What is more important in professional basketball: skill, or potential? Lately, it has become increasingly difficult to tell.
In recent years, NBA front offices have demonstrated an increasing focus on the intangible quality of upside that can be found at varying degrees in young players. Potential has become a major factor in drafting, and it has started to lead to certain young players becoming grossly overrated.
In some cases, fans have started to judge players not by their current production but rather based on what experts predict these young, unproven athletes might be capable of doing should they maximize their potential. The result is a system that can sometimes make an average player be viewed as a star, simply based on his supposed ‘upside.’
This season, five NBA players aged 25 or under have served as prime examples of this phenomenon. Here are the NBA’s most overrated young guns.
All stats accurate as of November 21, 2012.
Tyreke Evans looked like a superstar in the making during his first NBA season in 2009, in which he beat out Stephen Curry for the Rookie of the Year Award, while drawing comparisons to LeBron James due to his impressive stat line.
Unfortunately, Evans confidence and efficiency have both gone south since his memorable rookie year. Evans production has decreased in each of his four NBA seasons to the point that he is averaging just 12.5 points per game to start the 2012-13 season.
Although some of Evans struggles can be attributed to injuries, it is clear that he has lost a step since his phenomenal rookie campaign. But despite his recent lack of success, Evans has somehow maintained the star label that he earned early in his career.
Evans still has plenty of upside, and he has the opportunity to get his career back on track this season. But should he fail, fans may have to start lowering the swingman to a lower standard, while accepting that Evans’ first season may turn out to be his best.
Here’s an impressive stat for Eric Gordon: a career average of 20.6 points per game.
And here’s a less impressive number: 205. That’s the number of games the talented young shooting guard has played over the course of his first four NBA seasons.
Gordon earned a very strong reputation around the league, following his breakout season with the Clippers in 2010-11. And though he appeared in just 56 games during that season, his performance was enough to justify being traded to the New Orleans Hornets as the biggest return in the Chris Paul trade.
Gordon is an undeniably talented scorer, but his lack of durability has been a major issue early in his career. It seems ridiculous to award a star label to a player who has averaged just over 50 games per season to start his career, especially one who has shown little production outside of the scoring department.
There are plenty of signs to indicate that Gordon can morph into a star, but there are also a number of red flags surrounding the young shooting guard, primarily his bum knee and apparent one-dimensionality. Gordon simply has not shown enough to the league to warrant his star status, and he needs to actually produce for his team on a consistent basis before he’ll win me over.
Roy Hibbert’s play last season was seen as one of the key factors in the resurgence of the Indiana Pacers, and Hibbert drew great praise around the league as one of the NBA’s most improved players. The looming Georgetown alum even managed to make the Eastern Conference All-Star team, despite stiff competition.

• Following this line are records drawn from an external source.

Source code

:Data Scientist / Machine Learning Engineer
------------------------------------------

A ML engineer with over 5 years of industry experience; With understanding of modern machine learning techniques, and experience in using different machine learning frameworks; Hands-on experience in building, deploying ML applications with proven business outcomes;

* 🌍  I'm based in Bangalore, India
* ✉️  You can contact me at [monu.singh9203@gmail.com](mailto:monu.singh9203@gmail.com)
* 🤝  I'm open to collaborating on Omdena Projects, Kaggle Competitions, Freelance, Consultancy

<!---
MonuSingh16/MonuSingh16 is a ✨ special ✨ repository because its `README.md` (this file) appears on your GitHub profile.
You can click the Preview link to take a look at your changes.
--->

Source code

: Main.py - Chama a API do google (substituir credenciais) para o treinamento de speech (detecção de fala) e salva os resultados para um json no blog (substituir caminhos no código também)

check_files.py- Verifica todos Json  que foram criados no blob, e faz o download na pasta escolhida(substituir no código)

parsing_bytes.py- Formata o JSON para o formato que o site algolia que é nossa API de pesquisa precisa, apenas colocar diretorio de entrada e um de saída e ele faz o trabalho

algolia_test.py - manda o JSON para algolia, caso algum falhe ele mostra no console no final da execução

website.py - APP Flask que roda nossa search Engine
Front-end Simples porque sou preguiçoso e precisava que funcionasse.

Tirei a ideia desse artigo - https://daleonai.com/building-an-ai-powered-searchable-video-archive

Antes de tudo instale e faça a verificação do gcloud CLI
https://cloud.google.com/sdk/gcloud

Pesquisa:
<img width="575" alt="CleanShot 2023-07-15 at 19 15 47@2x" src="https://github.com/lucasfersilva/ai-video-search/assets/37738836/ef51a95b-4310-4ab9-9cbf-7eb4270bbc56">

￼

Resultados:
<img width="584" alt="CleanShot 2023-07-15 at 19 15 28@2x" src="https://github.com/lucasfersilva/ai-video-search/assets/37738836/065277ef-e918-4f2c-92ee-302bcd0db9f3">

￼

Hibbert is a strong defensive presence and has made significant strides since the start of his career, but he is hardly an All-Star caliber player. The 7’2” big man shoots relatively weak percentages for a center, especially one of his towering size and is not a particularly efficient rebounder either.
Hibbert is a starting-caliber center and an excellent complementary piece, but he is by no means a franchise centerpiece and therefore should not be paid like one.
Jeremy Lin looked like a superstar during his breakout tenure with the New York Knicks last season, but he has since morphed into a highly inconsistent enigma.
Lin has had a rough start to his season with the Rockets, averaging barely over 10 points per game while shooting just 34 percent from the field. The former Harvard star has had difficulty adjusting to increased pressure from opposing defenses, and he is attacking the rim with less frequency and aggression this season, averaging just 2.9 free throw attempts compared to 5.2 per game in 2011-12.
Lin signed a hefty contract with the Rockets this summer, but is he worth such a high price tag? If the start to the season is any indication: no. Lin is undoubtedly an above average point guard, but in comparison with other starting floor generals in the West alone, he ranks in the bottom half.
If Lin continues to struggle, he will make the Knicks brass look very wise for allowing Linsanity to walk away.
Evan Turner is an outstanding rebounder for his position and can play the point forward role effectively, but he is hugely overrated as an offensive player. While Turner’s mid-ranged jumper has improved since his rookie campaign, he remains a poor shooter overall and is not a particularly efficient or creative scorer.
Though he certainly has room to improve, Turner seems like a fairly low-ceiling player who is unlikely to truly excel in any category other than rebounding.
Turner’s versatility is his greatest asset, but it ultimately functions mainly as a mask that keeps fans from recognizing the fairly average feel of his overall game.